» **WHAT YOU ARE ASKED TO DO**:
The entries that follow include a run beginning at the line with "de recherche restreint" and ending at the line with "pour \(k \geq 5\)"; restate that run word for word and leave the rest out.

*** Opening RAW DATA ***

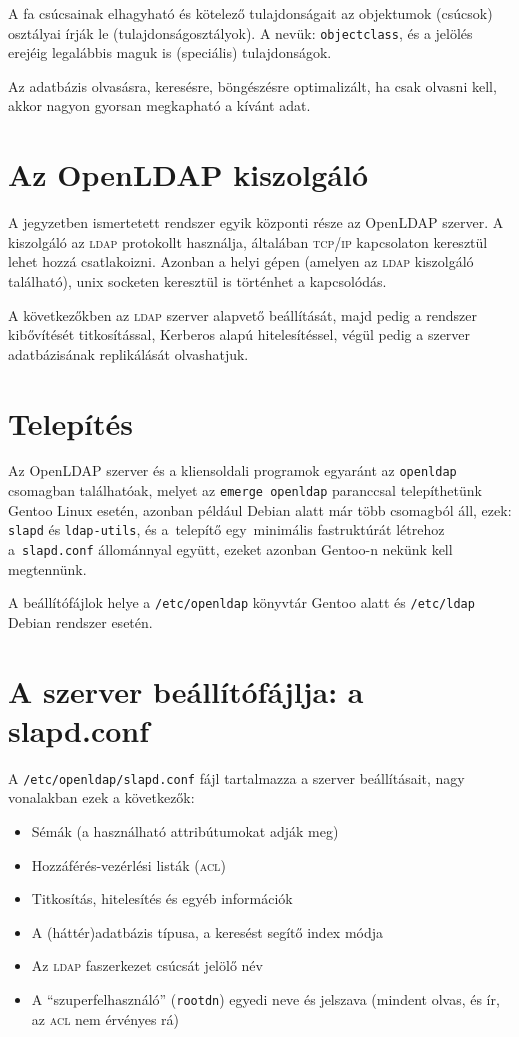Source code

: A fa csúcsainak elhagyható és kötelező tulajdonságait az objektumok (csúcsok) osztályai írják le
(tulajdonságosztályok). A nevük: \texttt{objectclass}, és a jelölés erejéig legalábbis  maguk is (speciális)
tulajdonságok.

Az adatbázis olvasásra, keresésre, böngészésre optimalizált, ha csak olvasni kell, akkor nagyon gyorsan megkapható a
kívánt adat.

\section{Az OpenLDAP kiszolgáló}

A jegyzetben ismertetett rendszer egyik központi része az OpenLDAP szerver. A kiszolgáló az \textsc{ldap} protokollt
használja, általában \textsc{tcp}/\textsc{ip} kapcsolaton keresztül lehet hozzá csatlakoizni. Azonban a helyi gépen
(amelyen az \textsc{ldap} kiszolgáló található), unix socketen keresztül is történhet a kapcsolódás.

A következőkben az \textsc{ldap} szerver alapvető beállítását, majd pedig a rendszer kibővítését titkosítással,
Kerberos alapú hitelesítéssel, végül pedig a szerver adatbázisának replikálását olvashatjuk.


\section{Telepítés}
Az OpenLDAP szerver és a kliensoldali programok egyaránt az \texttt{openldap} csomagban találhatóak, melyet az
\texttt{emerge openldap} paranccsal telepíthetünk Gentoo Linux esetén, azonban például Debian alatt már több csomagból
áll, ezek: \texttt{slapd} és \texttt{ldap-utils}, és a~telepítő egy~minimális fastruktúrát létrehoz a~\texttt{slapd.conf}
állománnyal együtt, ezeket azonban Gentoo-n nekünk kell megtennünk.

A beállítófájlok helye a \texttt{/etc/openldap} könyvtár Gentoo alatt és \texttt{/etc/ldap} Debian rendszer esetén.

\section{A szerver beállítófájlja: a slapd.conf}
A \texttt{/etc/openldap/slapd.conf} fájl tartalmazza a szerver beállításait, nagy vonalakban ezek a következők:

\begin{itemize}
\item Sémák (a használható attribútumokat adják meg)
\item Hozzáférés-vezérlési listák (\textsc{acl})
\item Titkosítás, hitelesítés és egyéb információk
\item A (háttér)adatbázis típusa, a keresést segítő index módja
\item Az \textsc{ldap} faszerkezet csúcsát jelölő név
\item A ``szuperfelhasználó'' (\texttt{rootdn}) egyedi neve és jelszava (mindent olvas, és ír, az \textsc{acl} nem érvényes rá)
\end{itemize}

*** Closing RAW DATA ***
*** Opening RAW DATA ***

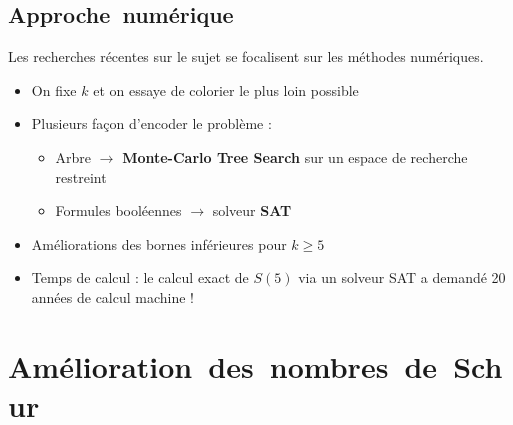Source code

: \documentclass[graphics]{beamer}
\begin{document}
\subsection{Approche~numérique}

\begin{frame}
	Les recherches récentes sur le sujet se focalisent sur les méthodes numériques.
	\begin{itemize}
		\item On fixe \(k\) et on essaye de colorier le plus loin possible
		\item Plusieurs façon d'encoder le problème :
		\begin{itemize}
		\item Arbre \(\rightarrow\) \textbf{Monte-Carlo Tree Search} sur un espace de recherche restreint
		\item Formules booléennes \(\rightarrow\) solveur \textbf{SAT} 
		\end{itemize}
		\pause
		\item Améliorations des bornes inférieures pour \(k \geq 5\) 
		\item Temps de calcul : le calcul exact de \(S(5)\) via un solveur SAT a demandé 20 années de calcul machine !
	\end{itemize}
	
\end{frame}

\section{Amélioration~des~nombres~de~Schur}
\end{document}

*** Closing RAW DATA ***

» **TASK SOLUTION**:
		\item Arbre \(\rightarrow\) \textbf{Monte-Carlo Tree Search} sur un espace de recherche restreint
		\item Formules booléennes \(\rightarrow\) solveur \textbf{SAT} 
		\end{itemize}
		\pause
		\item Améliorations des bornes inférieures pour \(k \geq 5\) 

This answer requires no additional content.